Üye değil misiniz?
Aktivasyonunuzu tamamlamadınız!
Zaten bir hesabınız var mı?
"Ne kadar asortik adam" deyişimin üzerinden tam 21 sene geçti. Zeki Müren'i her anlamda algılamak için emekleyişimin başlangıcı olan 1989 yılında, o da tıpkı Zülfü Livaneli, Sezen Aksu, Grup Yorum ve Modern Talking gibi walkmanimde dinlediğim kasetlerden birinin sahibiydi. Erol Atar'ın objektifinden çıkma bol makyajlı, kendinden oldukça emin görünen küstah görünüşlü bu adamın fotoğraflarını o denli alımlı cüretkar buluyordum ki, şarkılarını dinlerken ve TRT yılbaşı dayatmalarında yeni yılı karşılarken izlerken; muhafazakar Türkiye mozaiğinde, olanı biteni 10 yaşında bir çocuğun gözünden algılamaya çalışıyordum.
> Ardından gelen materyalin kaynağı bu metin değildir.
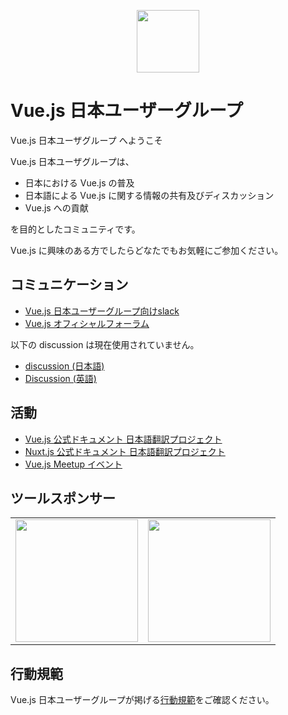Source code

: <p align="center"><a href="http://vuejs.org" target="_blank"><img width="100"src="http://vuejs.org/images/logo.png"></a></p>

# Vue.js 日本ユーザーグループ
Vue.js 日本ユーザグループ へようこそ

Vue.js 日本ユーザグループは、

- 日本における Vue.js の普及
- 日本語による Vue.js に関する情報の共有及びディスカッション
- Vue.js への貢献

を目的としたコミュニティです。

Vue.js に興味のある方でしたらどなたでもお気軽にご参加ください。


## コミュニケーション
- [Vue.js 日本ユーザーグループ向けslack](https://vuejs-jp-slackin.herokuapp.com)
- [Vue.js オフィシャルフォーラム](http://forum.vuejs.org)

以下の discussion は現在使用されていません。
- [discussion (日本語)](https://github.com/vuejs-jp/discussion)
- [Discussion (英語)](https://github.com/vuejs/Discussion)


## 活動
- [Vue.js 公式ドキュメント 日本語翻訳プロジェクト](https://github.com/vuejs/jp.vuejs.org)
- [Nuxt.js 公式ドキュメント 日本語翻訳プロジェクト](https://github.com/vuejs-jp/ja.docs.nuxtjs)
- [Vue.js Meetup イベント](http://vuejs-meetup.connpass.com)


## ツールスポンサー
<table>
  <tbody>
    <tr>
      <td align="center" valign="middle">
        <a href="https://docs.esa.io/posts/239/" target="_blank">
          <img width="196px" src="https://raw.githubusercontent.com/vuejs-jp/home/master/assets/esa.png">
        </a>
      </td>
      <td align="center" valign="middle">
        <a href="http://slack.com/" target="_blank">
          <img width="196px" src="https://raw.githubusercontent.com/vuejs-jp/home/master/assets/slack.png">
        </a>
      </td>
    </tr>
  </tbody>
</table>

## 行動規範
Vue.js 日本ユーザーグループが掲げる[行動規範](https://github.com/vuejs-jp/home/blob/master/CODE_OF_CONDUCT.md)をご確認ください。
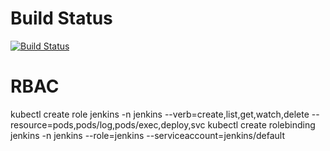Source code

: # Build Status

[![Build Status](https://mtvlabcicda1-app.brainupgrade.in/buildStatus/icon?job=gitops-apps-hello%2Fmain)](https://mtvlabcicda1-app.brainupgrade.in/job/gitops-apps-hello/job/main/)

# RBAC
kubectl create role jenkins -n jenkins --verb=create,list,get,watch,delete --resource=pods,pods/log,pods/exec,deploy,svc
kubectl create rolebinding jenkins -n jenkins --role=jenkins --serviceaccount=jenkins/default
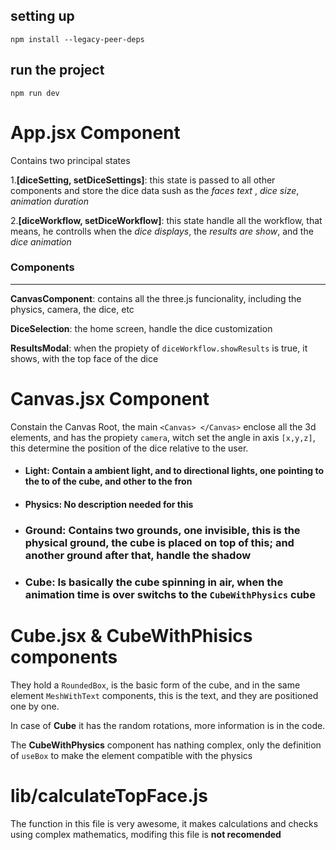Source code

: ## setting up
`npm install --legacy-peer-deps`

## run the project
`npm run dev`

# App.jsx Component

Contains two principal states
 
1.**[diceSetting, setDiceSettings]**: this state is passed to all other components and store the dice data sush as the _faces text_ , _dice size_, _animation duration_

2.**[diceWorkflow, setDiceWorkflow]**: this state handle all the workflow, that means, he controlls when the _dice displays_, the _results are show_, and the _dice animation_

### Components


--------------------------------------------------------------------------------------------------------------------------------
**CanvasComponent**: contains all the three.js funcionality, including the physics, camera, the dice, etc            

**DiceSelection**: the home screen, handle the dice customization                                                   

**ResultsModal**: when the propiety of `diceWorkflow.showResults` is true, it shows, with the top face of the dice


# Canvas.jsx Component

Constain the Canvas Root, the main `<Canvas> </Canvas>` enclose all the 3d elements, and has the propiety `camera`, 
witch set the angle in axis `[x,y,z]`, this determine the position of the dice relative to the user.

- #### **Light:** Contain a ambient light, and to directional lights, one pointing to the to of the cube, and other to the fron
- #### **Physics:** No description needed for this
- ### **Ground:**  Contains two grounds, one invisible, this is the physical ground, the cube is placed on top of this; and another ground after that, handle the shadow
- ### **Cube:** Is basically the cube spinning in air, when the animation time is over switchs to the `CubeWithPhysics` cube
 
# Cube.jsx & CubeWithPhisics components

They hold a `RoundedBox`, is the basic form of the cube, and in the same element  `MeshWithText` components, this is the text, and they are positioned one by one.

In case of **Cube** it has the random rotations, more information is in the code.

The **CubeWithPhysics** component has nathing complex, only the definition of `useBox` to make the element compatible with the physics


# lib/calculateTopFace.js
 The function in this file is very awesome, it makes calculations and checks using complex mathematics, modifing this file is **not recomended**

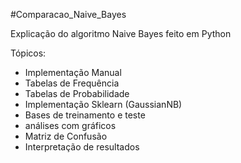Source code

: #Comparacao_Naive_Bayes


Explicação do algoritmo Naive Bayes feito em Python

Tópicos:
* Implementação Manual
* Tabelas de Frequência
* Tabelas de Probabilidade
* Implementação Sklearn (GaussianNB)
* Bases de treinamento e teste 
* análises com gráficos
* Matriz de Confusão
* Interpretação de resultados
Bu saplantı bende oldukça yer etmiş olmalı ki sınıfta şarkı söylemek için öğretmenimiz İsmail Mıdıkoglu, bizleri sırasıyla tahtaya kaldırdığında genelde söylenen şarkılar; beyaz gül kırmızı gül, of of eminem, sen ağlama, geri dön olurken ben deli cesaretiyle yarım saatten fazla süren kahır mektubunu okumaya çalışıyordum. Ceylan ve Emrah gibi arabesk figürler yanında Modern Talking, A-ha ve George Michael gibi batı popçuları ile uzlaşma içinde olmaya çalışan 80'lerin kafası karışık Türkiye'sinde, Zeki Müren başlı basına bir sanat mecrasıydı. Genelde toplumsal yaptırımını aşağılama, ayıplama ve hor görme olarak uygulayan Türk toplumu, konu Zeki Müren'in allığı ve pudrası olunca nedense bir anda sus pus oluyordu. Bu denli rahatlatıcı bir meşruiyet kaynağı acaba ne olabilir diye düşünürken bir anda kendimi tüm mesaisini Zeki Müren için harcayan biri olarak buldum. Yaşadığım yer çok küçük olduğu için Zeki Müren kasetlerinin orjinallerini satın almak imkansızdı. Önce sipariş veriyordum bir hafta sonra da kasedin kopyasına sahip olmanın sevinci ile kasetçalarımın yanında alıyordum soluğu. Bir çocuğun o yıllarda en büyük isteği ya da sahip olmak istediği oyuncak neydi bilemiyorum ama ben orjinal Müren kasetleri ile dolu bir oda düşlüyordum hep. İstanbul'a sık sık yolu düşen bir komşumuzun vasıtası ile biriktirdigim harçlıklarla İstanbul'dan orjinal kayıtları getirtmeye başladım. 8 yıl içinde tüm kasetleri tamamladım ve üniversite sınavına hazırlandığım 1996 yılı yazında en büyük zevkim onun kaset ve cdleri ile dolu odada müziği son ses açıp boğulmak oluyordu.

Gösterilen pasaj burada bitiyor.